:: TASK TO COMPLETE ::
Where does the string "paragraph" occur in the entries below? Copy every line where it does.

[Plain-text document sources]
···

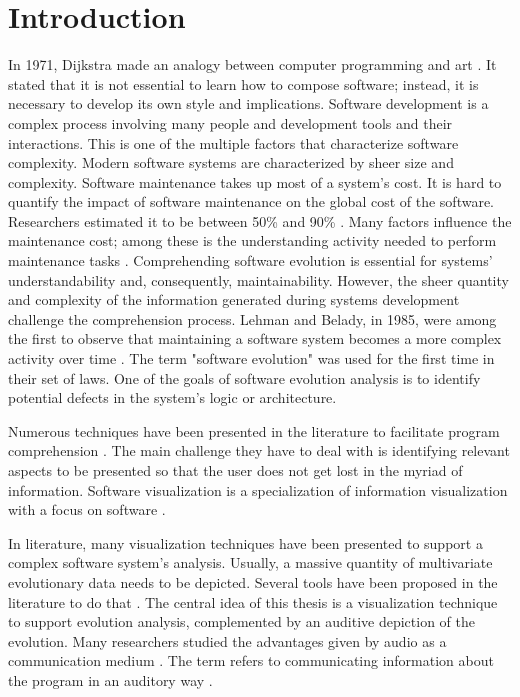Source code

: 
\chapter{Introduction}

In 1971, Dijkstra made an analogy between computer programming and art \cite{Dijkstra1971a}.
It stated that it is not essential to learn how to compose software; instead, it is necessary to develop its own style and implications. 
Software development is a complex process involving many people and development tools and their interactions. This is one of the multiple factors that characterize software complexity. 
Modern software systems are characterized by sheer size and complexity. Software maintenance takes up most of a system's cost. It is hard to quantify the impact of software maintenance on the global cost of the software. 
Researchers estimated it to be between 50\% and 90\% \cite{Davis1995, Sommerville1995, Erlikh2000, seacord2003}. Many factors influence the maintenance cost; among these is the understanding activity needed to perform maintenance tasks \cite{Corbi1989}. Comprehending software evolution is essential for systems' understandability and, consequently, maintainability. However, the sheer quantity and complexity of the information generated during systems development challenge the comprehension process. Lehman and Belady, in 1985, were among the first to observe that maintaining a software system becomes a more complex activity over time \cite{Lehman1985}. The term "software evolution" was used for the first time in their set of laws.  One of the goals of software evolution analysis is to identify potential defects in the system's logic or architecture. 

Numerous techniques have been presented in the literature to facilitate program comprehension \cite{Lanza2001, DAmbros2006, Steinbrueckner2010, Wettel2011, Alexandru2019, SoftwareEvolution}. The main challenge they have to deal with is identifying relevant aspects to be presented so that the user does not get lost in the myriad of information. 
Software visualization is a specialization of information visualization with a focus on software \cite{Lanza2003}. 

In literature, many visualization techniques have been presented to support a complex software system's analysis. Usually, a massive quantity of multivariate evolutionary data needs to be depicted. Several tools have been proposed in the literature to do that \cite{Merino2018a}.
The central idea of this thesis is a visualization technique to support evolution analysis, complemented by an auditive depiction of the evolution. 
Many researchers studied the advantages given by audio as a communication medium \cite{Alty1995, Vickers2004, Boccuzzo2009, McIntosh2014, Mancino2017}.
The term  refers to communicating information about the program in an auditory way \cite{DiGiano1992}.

···

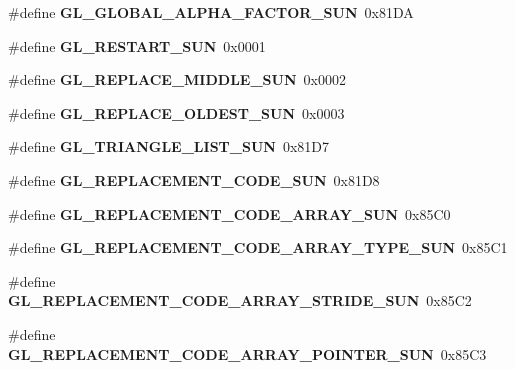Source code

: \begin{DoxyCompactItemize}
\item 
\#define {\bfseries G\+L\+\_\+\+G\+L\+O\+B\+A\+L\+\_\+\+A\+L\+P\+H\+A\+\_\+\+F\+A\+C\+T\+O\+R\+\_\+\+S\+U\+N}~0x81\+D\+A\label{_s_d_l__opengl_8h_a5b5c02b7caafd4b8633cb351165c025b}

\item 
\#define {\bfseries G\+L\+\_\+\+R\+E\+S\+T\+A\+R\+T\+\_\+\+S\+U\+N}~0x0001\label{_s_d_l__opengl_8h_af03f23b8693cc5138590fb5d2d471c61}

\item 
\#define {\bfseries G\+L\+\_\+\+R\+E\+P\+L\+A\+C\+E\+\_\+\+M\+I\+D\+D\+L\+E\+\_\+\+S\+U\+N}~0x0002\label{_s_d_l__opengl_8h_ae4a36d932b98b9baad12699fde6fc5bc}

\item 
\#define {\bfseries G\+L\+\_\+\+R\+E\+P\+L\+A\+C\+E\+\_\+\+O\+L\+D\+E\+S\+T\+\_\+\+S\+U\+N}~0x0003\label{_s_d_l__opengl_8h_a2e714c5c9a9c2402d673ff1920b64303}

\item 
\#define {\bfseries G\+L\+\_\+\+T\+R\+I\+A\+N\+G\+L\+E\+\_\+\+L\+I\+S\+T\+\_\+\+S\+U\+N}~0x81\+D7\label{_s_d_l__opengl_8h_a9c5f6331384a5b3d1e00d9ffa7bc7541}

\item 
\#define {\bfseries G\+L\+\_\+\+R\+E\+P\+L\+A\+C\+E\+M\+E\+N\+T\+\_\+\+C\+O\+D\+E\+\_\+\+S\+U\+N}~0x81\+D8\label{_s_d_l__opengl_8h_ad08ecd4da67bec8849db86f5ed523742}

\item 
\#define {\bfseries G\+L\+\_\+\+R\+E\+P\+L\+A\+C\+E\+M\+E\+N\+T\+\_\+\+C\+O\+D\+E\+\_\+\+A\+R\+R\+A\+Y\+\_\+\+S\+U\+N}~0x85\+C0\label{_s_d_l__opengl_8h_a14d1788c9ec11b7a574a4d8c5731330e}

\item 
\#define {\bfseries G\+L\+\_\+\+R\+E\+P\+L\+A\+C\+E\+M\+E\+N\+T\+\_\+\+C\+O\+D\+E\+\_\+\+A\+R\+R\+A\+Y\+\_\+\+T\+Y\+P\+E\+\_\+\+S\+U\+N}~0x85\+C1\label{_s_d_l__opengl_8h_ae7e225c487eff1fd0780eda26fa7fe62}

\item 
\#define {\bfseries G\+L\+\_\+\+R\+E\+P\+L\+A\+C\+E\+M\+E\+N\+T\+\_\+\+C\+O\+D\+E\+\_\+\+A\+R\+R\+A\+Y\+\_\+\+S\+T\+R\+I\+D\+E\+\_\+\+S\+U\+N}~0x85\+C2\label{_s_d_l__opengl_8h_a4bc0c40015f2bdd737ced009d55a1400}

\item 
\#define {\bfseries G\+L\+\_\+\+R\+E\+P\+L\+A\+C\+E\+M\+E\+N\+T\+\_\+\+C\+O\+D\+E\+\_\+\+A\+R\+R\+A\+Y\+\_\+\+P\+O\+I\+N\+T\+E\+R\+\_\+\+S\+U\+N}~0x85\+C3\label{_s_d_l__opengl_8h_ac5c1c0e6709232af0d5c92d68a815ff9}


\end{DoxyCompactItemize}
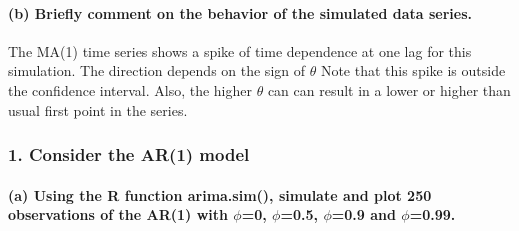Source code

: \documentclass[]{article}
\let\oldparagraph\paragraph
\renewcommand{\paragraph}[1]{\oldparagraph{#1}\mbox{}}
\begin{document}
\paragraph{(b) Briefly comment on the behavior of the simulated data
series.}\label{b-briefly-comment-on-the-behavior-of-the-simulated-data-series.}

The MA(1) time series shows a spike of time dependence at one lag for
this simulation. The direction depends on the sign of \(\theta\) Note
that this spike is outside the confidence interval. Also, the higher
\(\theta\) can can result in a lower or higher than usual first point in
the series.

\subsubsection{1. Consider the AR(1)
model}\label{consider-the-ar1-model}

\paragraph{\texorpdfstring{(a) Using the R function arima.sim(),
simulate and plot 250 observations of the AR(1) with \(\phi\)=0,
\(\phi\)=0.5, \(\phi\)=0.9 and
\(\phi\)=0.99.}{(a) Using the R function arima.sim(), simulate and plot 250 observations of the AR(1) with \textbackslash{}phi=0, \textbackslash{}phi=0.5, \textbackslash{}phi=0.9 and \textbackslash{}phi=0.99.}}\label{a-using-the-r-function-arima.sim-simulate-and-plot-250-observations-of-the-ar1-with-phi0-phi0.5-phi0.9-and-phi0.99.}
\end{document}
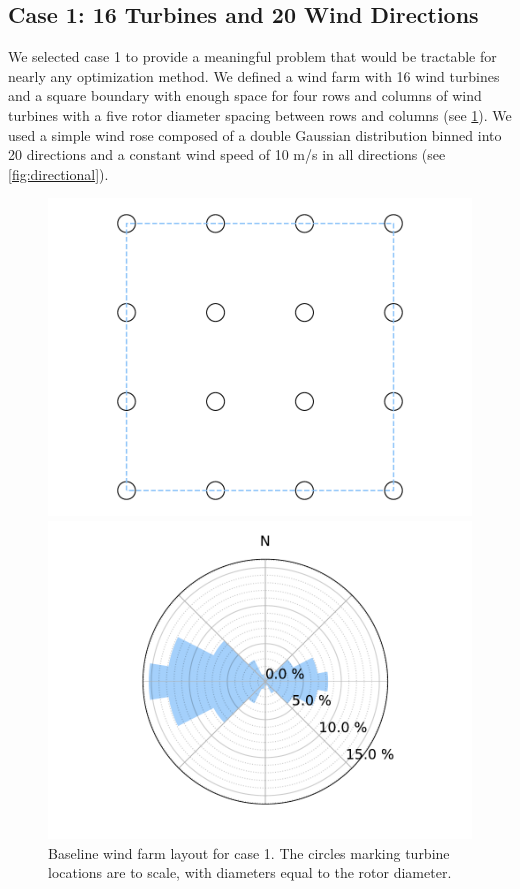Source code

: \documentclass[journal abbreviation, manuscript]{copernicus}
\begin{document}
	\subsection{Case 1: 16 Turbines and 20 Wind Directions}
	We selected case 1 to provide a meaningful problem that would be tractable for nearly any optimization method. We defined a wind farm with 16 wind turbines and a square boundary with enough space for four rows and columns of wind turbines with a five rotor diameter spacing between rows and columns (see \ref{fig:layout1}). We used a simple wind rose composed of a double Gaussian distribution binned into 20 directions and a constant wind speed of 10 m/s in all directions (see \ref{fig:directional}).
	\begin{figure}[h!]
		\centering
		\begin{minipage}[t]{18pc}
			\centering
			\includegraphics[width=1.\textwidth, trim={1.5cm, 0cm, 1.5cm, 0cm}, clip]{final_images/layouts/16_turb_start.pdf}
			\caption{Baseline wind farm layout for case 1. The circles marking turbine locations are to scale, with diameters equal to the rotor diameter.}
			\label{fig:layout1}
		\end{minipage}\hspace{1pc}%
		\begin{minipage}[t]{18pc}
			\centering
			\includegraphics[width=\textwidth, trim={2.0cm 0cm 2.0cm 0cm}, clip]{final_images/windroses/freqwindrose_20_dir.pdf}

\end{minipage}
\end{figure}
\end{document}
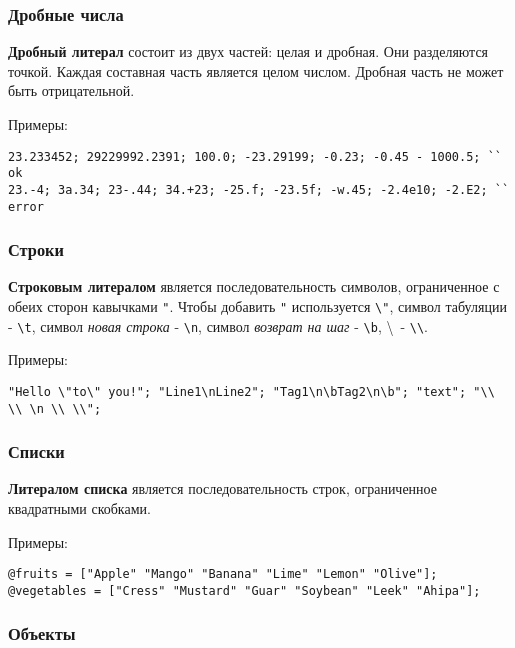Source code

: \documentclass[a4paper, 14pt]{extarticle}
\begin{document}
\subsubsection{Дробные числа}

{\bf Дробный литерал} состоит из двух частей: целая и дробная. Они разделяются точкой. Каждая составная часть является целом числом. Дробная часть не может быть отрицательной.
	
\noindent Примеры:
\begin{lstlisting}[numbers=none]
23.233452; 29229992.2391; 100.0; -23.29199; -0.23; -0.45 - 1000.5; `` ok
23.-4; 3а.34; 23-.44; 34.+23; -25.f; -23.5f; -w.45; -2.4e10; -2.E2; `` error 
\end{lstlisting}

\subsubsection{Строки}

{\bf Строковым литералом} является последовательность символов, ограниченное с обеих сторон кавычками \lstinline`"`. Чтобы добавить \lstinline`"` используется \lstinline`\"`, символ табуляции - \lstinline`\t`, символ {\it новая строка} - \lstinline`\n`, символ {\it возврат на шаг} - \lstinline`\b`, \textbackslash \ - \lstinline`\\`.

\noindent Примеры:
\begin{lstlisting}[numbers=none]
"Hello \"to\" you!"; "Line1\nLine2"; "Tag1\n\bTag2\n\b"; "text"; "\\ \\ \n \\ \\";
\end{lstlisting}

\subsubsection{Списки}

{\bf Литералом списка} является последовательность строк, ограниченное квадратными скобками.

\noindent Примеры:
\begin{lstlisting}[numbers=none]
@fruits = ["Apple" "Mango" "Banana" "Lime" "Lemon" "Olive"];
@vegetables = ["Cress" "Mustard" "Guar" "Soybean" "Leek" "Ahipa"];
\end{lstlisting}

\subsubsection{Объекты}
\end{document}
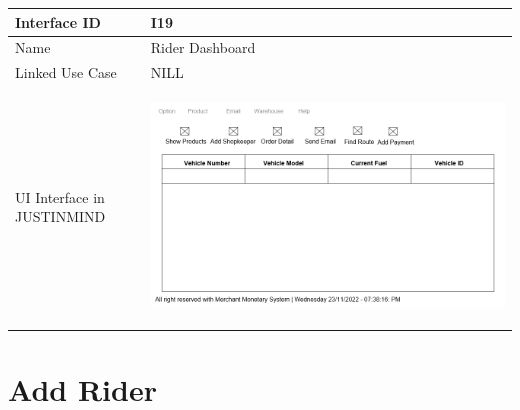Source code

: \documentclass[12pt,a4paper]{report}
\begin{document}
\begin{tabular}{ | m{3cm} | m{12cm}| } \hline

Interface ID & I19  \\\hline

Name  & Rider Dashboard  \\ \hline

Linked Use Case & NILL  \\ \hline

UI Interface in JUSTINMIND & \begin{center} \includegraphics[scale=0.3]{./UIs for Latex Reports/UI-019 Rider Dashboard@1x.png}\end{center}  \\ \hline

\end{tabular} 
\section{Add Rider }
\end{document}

···

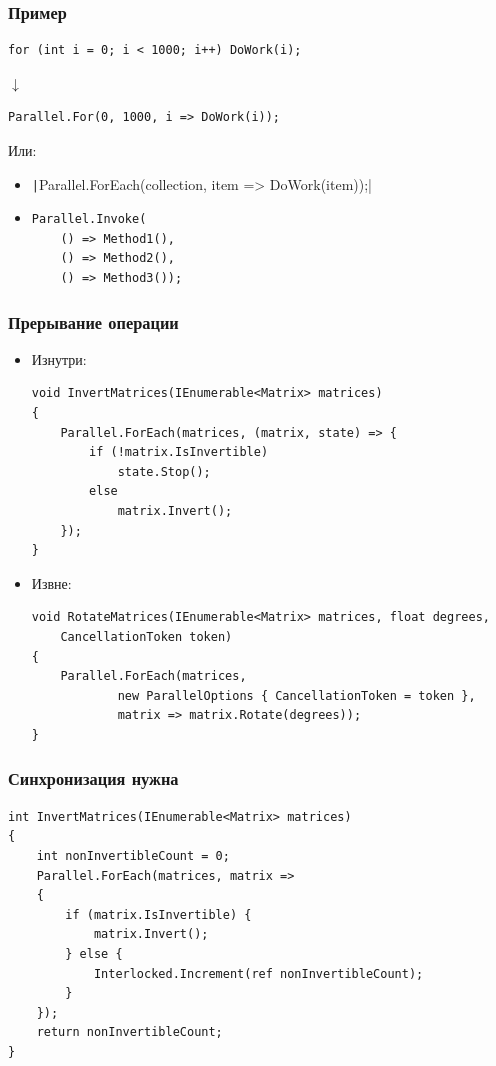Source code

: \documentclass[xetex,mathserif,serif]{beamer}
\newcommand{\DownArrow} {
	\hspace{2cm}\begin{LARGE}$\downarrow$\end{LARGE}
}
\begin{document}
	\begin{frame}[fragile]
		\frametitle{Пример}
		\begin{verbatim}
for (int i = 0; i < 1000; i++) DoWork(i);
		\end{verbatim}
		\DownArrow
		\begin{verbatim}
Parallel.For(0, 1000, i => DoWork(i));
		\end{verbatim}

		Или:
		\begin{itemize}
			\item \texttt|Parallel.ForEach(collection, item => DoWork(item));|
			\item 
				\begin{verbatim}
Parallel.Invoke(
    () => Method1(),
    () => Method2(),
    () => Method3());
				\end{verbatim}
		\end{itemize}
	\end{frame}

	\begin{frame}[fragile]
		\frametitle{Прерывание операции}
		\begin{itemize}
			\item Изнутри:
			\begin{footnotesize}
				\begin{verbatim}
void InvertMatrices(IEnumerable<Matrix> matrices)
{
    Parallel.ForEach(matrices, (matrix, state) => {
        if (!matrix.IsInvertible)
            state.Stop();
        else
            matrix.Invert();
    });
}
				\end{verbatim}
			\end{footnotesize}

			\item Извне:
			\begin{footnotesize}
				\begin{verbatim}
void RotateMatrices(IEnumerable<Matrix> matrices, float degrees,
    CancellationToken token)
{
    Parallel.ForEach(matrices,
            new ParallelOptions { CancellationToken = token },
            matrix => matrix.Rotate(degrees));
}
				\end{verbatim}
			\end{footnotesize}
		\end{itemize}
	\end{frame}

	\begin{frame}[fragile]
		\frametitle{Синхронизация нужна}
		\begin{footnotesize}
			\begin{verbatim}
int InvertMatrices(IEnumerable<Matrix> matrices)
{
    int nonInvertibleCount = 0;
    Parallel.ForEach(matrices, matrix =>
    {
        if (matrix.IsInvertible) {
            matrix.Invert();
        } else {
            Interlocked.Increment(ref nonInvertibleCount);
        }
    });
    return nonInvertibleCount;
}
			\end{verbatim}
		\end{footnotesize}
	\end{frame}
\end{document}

···

:: RESULT OF THIS EXERCISE ::
\let\oldparagraph\paragraph
\renewcommand{\paragraph}[1]{\oldparagraph{#1}\mbox{}}
\paragraph{(b) Briefly comment on the behavior of the simulated data
\paragraph{\texorpdfstring{(a) Using the R function arima.sim(),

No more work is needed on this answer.